Work to be completed >> Each line below that contains "subir" should be counted; give the total alone.

Collected data >>
========================================================================

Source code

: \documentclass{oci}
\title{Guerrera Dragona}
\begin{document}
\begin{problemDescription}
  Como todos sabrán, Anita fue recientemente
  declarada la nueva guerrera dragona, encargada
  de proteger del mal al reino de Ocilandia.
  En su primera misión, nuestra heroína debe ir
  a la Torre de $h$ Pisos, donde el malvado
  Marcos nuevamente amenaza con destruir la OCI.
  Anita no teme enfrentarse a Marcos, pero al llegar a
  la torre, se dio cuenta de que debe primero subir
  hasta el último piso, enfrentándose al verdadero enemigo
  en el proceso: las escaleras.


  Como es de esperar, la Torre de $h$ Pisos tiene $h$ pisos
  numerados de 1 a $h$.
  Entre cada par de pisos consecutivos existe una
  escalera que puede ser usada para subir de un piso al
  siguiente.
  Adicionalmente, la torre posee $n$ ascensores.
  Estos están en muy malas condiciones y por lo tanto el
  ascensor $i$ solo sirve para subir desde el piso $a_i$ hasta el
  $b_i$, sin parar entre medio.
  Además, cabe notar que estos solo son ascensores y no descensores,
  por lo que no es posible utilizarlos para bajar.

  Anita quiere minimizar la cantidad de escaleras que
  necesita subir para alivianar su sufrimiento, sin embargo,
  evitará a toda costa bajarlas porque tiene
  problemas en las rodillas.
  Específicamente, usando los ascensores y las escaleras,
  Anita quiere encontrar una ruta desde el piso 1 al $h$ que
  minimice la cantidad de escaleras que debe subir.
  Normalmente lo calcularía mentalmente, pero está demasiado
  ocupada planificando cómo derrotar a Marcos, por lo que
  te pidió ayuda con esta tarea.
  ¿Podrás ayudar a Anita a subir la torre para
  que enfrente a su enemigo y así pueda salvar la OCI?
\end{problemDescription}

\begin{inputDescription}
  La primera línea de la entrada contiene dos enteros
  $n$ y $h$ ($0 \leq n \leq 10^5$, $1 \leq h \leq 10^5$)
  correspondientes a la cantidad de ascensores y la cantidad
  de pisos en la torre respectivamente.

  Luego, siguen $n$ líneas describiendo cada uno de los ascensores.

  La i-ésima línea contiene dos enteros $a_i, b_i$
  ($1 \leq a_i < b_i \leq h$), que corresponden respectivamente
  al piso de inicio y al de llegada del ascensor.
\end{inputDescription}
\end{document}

========================================================================

Answer for the task >> 6